** Task to complete **
Would you write out, word for word, each line of the records below from the top through the one holding "the previous (x,y)-coordinate"?

** Records for this exercise **

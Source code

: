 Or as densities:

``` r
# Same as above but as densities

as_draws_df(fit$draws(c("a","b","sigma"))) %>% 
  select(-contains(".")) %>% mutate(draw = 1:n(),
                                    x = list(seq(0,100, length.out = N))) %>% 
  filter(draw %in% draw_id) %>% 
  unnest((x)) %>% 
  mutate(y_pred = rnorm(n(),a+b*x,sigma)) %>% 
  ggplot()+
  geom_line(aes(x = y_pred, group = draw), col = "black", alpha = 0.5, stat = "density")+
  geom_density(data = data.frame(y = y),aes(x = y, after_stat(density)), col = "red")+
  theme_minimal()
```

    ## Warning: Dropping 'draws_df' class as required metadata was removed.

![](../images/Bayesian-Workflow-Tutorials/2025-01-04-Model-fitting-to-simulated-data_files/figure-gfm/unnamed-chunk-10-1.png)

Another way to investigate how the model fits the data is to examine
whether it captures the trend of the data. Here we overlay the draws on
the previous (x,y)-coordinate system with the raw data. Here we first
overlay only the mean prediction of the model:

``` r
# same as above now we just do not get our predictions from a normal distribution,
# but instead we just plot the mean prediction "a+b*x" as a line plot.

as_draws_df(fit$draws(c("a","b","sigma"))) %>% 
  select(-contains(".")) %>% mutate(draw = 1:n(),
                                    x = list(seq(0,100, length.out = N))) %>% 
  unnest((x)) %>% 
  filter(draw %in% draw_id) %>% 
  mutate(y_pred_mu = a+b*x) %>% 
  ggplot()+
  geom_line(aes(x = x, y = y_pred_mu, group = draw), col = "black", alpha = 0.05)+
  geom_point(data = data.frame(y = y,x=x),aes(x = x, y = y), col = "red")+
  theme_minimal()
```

** Result of the task **
Source code

: Or as densities:

``` r
# Same as above but as densities

as_draws_df(fit$draws(c("a","b","sigma"))) %>% 
  select(-contains(".")) %>% mutate(draw = 1:n(),
                                    x = list(seq(0,100, length.out = N))) %>% 
  filter(draw %in% draw_id) %>% 
  unnest((x)) %>% 
  mutate(y_pred = rnorm(n(),a+b*x,sigma)) %>% 
  ggplot()+
  geom_line(aes(x = y_pred, group = draw), col = "black", alpha = 0.5, stat = "density")+
  geom_density(data = data.frame(y = y),aes(x = y, after_stat(density)), col = "red")+
  theme_minimal()
```

    ## Warning: Dropping 'draws_df' class as required metadata was removed.

![](../images/Bayesian-Workflow-Tutorials/2025-01-04-Model-fitting-to-simulated-data_files/figure-gfm/unnamed-chunk-10-1.png)

Another way to investigate how the model fits the data is to examine
whether it captures the trend of the data. Here we overlay the draws on
the previous (x,y)-coordinate system with the raw data. Here we first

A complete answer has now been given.